National Association of Portrait Painters
The National Association of Portrait Painters was established in 1912 as “an American movement for the sake of the art of portraiture by American artists.” (1) The club’s founder was Samuel Montgomery Roosevelt (1858−1920), who had acquired considerable wealth as a wine merchant. He was also an acclaimed athlete, host of extravagant dinner parties (2), and leading portrait painter of the time (including this self-portrait).

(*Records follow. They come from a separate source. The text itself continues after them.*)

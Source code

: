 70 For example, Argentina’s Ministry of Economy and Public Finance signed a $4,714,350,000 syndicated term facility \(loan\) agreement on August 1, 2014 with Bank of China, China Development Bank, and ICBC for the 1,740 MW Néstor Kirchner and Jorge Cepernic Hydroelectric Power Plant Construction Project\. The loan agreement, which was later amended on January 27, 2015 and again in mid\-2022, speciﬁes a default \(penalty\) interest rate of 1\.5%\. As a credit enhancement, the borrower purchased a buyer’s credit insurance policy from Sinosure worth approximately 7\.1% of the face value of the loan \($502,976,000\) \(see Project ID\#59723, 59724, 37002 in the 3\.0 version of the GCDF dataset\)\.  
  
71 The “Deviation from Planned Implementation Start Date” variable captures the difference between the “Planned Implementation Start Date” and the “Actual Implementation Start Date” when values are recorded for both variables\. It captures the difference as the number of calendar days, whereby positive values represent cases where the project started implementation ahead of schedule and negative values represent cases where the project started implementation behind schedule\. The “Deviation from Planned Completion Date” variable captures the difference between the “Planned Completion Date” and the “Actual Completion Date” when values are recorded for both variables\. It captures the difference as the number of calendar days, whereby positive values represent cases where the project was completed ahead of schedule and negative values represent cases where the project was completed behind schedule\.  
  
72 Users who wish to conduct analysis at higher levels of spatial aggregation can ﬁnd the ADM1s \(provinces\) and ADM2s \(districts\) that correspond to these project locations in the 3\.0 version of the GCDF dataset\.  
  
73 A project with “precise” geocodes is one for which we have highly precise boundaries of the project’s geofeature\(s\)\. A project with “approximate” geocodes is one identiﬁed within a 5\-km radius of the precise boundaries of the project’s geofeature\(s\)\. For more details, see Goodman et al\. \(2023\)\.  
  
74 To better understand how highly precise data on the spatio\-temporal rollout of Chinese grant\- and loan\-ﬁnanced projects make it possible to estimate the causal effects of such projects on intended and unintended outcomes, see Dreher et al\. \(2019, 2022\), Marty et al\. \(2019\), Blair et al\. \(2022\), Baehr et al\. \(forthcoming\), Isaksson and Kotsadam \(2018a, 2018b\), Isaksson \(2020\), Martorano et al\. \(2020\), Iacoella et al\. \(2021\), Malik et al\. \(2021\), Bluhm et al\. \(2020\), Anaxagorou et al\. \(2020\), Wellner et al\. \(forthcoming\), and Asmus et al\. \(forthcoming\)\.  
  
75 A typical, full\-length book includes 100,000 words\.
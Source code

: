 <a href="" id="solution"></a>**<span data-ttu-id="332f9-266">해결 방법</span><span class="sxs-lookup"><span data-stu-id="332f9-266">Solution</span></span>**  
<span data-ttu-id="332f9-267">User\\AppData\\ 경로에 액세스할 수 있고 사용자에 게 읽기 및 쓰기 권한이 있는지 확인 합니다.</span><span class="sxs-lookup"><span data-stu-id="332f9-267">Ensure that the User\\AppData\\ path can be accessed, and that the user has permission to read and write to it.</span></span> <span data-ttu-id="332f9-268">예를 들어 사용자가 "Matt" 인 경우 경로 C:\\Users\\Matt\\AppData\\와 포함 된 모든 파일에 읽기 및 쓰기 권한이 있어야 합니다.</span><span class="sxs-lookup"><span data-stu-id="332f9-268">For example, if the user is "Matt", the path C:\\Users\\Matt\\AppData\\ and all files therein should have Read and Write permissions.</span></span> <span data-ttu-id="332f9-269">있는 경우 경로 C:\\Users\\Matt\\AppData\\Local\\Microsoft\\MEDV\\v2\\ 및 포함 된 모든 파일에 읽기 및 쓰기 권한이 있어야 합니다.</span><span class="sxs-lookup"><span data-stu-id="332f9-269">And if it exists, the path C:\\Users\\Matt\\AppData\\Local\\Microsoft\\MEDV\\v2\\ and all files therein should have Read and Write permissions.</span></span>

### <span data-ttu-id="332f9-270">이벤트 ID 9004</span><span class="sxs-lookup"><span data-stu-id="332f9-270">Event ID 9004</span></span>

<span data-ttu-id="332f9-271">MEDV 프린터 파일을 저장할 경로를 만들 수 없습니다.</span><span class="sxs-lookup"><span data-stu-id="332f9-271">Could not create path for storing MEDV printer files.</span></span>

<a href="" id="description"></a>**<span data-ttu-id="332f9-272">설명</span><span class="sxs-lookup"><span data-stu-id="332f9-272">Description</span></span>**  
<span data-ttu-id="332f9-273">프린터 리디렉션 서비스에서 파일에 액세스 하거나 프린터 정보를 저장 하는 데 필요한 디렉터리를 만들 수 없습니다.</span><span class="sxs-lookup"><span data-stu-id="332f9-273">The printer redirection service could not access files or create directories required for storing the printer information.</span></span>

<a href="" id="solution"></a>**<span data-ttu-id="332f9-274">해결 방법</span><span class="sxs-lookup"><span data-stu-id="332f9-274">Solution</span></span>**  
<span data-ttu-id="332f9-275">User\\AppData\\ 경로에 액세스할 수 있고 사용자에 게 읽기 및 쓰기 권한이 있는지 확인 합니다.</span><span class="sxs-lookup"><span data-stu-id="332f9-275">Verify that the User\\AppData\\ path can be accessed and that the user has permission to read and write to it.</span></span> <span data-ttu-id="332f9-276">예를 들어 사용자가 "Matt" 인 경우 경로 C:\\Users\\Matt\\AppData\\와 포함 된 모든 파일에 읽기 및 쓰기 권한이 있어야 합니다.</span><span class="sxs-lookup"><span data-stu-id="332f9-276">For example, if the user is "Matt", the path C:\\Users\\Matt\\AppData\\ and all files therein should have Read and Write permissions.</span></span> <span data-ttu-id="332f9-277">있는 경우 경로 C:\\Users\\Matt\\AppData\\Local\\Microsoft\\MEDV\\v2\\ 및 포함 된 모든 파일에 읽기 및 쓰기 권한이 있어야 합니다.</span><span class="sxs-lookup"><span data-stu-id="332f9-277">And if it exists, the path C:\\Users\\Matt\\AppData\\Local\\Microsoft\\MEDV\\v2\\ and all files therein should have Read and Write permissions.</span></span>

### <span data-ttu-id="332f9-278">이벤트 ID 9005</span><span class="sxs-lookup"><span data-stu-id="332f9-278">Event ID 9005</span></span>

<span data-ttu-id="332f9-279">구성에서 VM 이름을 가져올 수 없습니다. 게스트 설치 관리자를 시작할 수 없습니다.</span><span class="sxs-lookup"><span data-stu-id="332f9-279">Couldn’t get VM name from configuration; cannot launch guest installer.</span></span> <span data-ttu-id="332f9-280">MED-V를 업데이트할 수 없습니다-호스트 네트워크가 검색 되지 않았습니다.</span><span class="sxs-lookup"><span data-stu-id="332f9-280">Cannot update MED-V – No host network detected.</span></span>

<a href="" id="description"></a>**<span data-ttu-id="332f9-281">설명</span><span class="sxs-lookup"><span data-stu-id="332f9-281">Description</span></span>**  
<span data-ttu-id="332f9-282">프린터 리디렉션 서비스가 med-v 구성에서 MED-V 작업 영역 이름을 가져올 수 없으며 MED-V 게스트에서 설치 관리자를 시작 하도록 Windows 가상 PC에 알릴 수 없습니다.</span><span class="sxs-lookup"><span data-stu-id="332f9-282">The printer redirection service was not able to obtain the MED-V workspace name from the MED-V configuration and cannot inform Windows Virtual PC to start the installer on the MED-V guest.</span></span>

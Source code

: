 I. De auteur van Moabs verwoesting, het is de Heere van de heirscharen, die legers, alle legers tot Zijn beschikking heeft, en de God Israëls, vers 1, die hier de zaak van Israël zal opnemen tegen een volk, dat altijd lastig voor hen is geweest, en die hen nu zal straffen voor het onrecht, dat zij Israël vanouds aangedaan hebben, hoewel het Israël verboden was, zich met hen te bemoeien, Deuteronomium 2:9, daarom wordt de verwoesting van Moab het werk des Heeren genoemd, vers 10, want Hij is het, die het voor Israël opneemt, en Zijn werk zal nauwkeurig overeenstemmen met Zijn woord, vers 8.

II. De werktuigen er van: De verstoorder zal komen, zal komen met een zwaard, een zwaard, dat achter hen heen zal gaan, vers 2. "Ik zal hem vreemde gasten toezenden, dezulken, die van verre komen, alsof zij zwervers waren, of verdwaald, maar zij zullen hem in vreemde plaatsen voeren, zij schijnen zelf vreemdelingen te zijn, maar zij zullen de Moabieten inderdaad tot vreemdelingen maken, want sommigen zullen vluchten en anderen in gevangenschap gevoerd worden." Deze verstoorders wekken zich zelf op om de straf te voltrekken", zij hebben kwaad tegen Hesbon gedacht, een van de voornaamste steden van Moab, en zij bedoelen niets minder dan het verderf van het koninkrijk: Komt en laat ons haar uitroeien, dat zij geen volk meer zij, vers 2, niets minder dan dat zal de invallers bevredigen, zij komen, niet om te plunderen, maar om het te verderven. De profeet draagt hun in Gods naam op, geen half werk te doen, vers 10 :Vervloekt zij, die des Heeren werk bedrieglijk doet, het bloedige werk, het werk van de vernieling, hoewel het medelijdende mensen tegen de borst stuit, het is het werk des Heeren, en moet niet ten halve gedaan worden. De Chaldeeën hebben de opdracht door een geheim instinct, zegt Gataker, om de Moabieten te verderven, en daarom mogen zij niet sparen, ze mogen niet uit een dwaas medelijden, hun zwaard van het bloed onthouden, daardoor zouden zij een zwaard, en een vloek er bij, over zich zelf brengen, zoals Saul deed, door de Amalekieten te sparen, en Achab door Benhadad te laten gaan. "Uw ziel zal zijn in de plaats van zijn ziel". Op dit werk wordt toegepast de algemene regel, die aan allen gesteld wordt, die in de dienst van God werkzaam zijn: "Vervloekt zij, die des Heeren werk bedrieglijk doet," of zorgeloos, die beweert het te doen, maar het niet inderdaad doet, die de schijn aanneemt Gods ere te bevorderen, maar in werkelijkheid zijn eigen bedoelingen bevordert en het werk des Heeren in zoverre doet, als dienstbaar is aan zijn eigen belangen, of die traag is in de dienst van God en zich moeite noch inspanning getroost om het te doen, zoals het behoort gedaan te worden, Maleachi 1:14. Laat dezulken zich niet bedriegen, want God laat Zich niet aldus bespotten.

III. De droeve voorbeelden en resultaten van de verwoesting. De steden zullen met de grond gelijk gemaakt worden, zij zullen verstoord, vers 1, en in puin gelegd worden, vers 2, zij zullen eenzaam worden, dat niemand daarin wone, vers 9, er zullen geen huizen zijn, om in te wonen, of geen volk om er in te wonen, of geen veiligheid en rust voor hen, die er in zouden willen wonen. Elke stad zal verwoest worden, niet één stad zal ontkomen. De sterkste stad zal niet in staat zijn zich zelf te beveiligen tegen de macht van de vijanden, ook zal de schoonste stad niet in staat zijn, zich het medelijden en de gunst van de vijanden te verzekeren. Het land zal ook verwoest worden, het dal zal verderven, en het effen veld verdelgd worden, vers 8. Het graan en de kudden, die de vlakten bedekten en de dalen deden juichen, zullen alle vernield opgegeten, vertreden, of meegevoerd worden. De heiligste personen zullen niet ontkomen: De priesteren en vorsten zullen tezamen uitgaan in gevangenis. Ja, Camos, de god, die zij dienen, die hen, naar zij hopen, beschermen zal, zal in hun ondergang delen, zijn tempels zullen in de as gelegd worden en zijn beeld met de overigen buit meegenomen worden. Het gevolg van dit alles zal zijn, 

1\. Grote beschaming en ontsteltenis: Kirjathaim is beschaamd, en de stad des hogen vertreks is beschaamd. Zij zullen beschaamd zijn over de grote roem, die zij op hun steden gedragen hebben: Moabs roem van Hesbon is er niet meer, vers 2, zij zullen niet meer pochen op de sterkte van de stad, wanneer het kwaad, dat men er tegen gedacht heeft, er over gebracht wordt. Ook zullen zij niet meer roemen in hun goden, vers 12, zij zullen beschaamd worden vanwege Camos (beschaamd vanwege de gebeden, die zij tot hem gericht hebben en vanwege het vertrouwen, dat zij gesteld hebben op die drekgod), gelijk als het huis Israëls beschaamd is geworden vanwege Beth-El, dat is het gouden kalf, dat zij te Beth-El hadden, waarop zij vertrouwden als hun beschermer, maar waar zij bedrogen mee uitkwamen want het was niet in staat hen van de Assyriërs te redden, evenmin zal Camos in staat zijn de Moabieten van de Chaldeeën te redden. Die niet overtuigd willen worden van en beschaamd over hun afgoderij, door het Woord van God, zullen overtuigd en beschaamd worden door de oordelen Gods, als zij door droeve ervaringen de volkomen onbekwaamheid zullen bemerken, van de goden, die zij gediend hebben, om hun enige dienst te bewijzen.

Other artists who joined the Association included George Bellows, William Merritt Chase, Brenetta Herman Crawford, Robert Henri, George Luks, and J. Alden Weir. The society’s members met at the headquarters at 14 West Twenty-ninth Street, and held exhibitions once a year. The annual exhibitions toured around the country, leaving from New York and traveling to places such as Rochester, Washington, D.C., Pittsburgh, and Chicago. The content of these exhibitions sometimes varied depending on the location, and comparison of the individual catalogs for these displays reflects these discrepancies. The exhibitions greatly enhanced the group’s profile,and gave their art a national platform.
Annual exhibitions were accompanied by large catalogs, replete with advertisements, illustrations, and comprehensive checklists. The checklists included small photographs of the artists next to the titles of their work. This popular section allowed readers to see both images of the artists and a sample of their work.
The charitable spirit of the group was evident in its decision to donate the admission proceeds from a 1915 exhibition to the wives and children of French soldiers. (3)
1. The American Art Directory. Vol. 10, p. 148.
2. Two examples highlighted in The New York Times are titled, “Roosevelt Party Dines on Roast Lion,” from January 21, 1917, and “S. M. Roosevelt is Host,” from April 18, 1919.
3. “Coming Portrait Show.” American Art News. Vol. 13, no. 16. January 23, 1915, p. 1.